* [Records]:
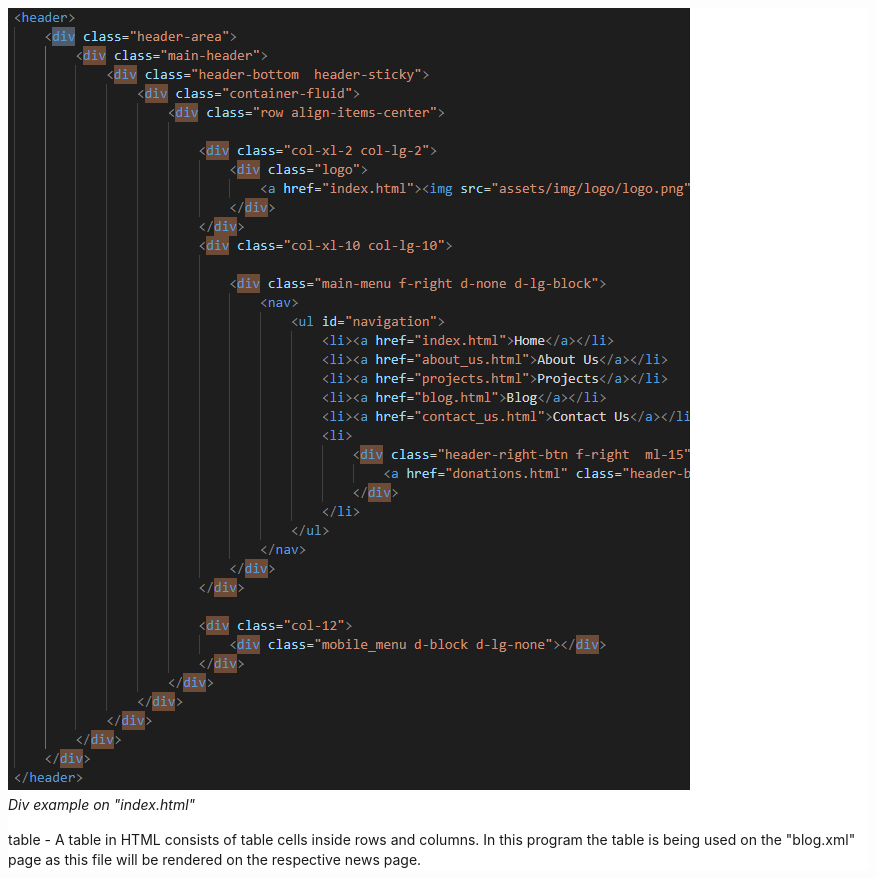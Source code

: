 ![div](images/div_example1.png)  
_Div example on "index.html"_

table - A table in HTML consists of table cells inside rows and columns. In this program the table is being used on the "blog.xml" page as this file will be rendered on the respective news page.
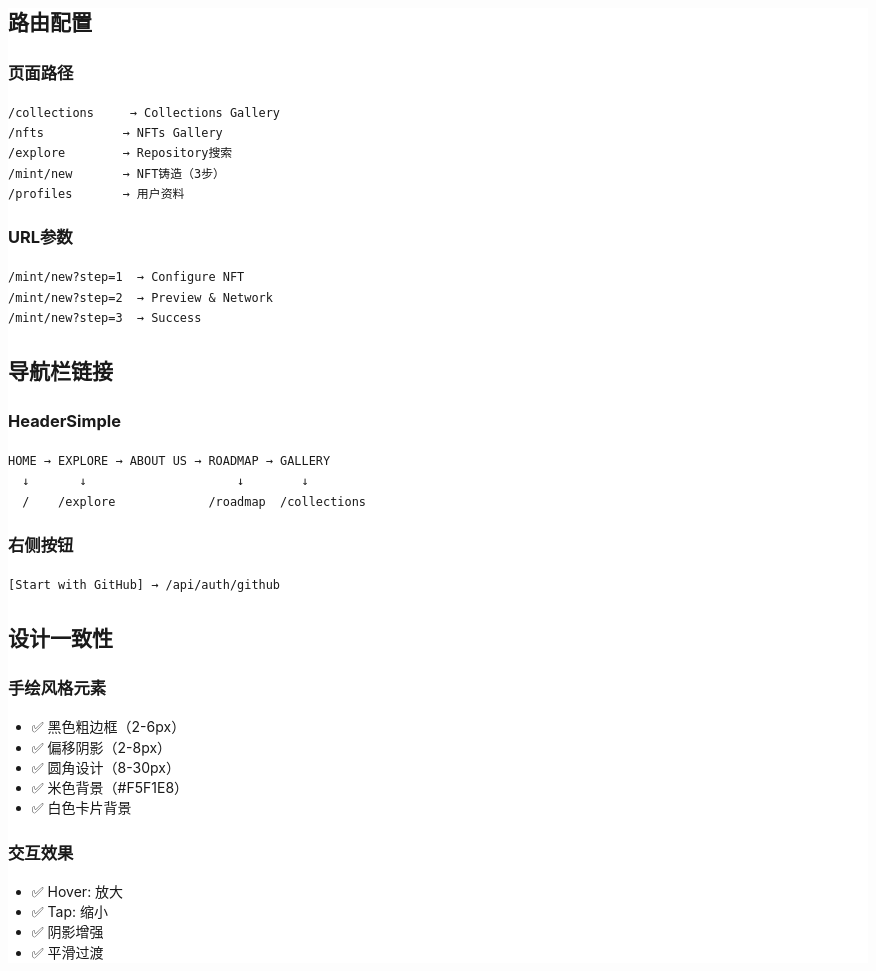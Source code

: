 ## 路由配置

### 页面路径

```
/collections     → Collections Gallery
/nfts           → NFTs Gallery
/explore        → Repository搜索
/mint/new       → NFT铸造（3步）
/profiles       → 用户资料
```

### URL参数

```
/mint/new?step=1  → Configure NFT
/mint/new?step=2  → Preview & Network
/mint/new?step=3  → Success
```

## 导航栏链接

### HeaderSimple

```
HOME → EXPLORE → ABOUT US → ROADMAP → GALLERY
  ↓       ↓                     ↓        ↓
  /    /explore             /roadmap  /collections
```

### 右侧按钮

```
[Start with GitHub] → /api/auth/github
```

## 设计一致性

### 手绘风格元素
- ✅ 黑色粗边框（2-6px）
- ✅ 偏移阴影（2-8px）
- ✅ 圆角设计（8-30px）
- ✅ 米色背景（#F5F1E8）
- ✅ 白色卡片背景

### 交互效果
- ✅ Hover: 放大
- ✅ Tap: 缩小
- ✅ 阴影增强
- ✅ 平滑过渡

* [What this task involves]: The lines above must be transcribed exactly, with every picture left out.

* [Task answer]:
Source code

: ![div](images/div_example1.png)  
_Div example on "index.html"_

table - A table in HTML consists of table cells inside rows and columns. In this program the table is being used on the "blog.xml" page as this file will be rendered on the respective news page.
Source code

: ## 路由配置

### 页面路径

```
/collections     → Collections Gallery
/nfts           → NFTs Gallery
/explore        → Repository搜索
/mint/new       → NFT铸造（3步）
/profiles       → 用户资料
```

### URL参数

```
/mint/new?step=1  → Configure NFT
/mint/new?step=2  → Preview & Network
/mint/new?step=3  → Success
```

## 导航栏链接

### HeaderSimple

```
HOME → EXPLORE → ABOUT US → ROADMAP → GALLERY
  ↓       ↓                     ↓        ↓
  /    /explore             /roadmap  /collections
```

### 右侧按钮

```
[Start with GitHub] → /api/auth/github
```

## 设计一致性

### 手绘风格元素
- ✅ 黑色粗边框（2-6px）
- ✅ 偏移阴影（2-8px）
- ✅ 圆角设计（8-30px）
- ✅ 米色背景（#F5F1E8）
- ✅ 白色卡片背景

### 交互效果
- ✅ Hover: 放大
- ✅ Tap: 缩小
- ✅ 阴影增强
- ✅ 平滑过渡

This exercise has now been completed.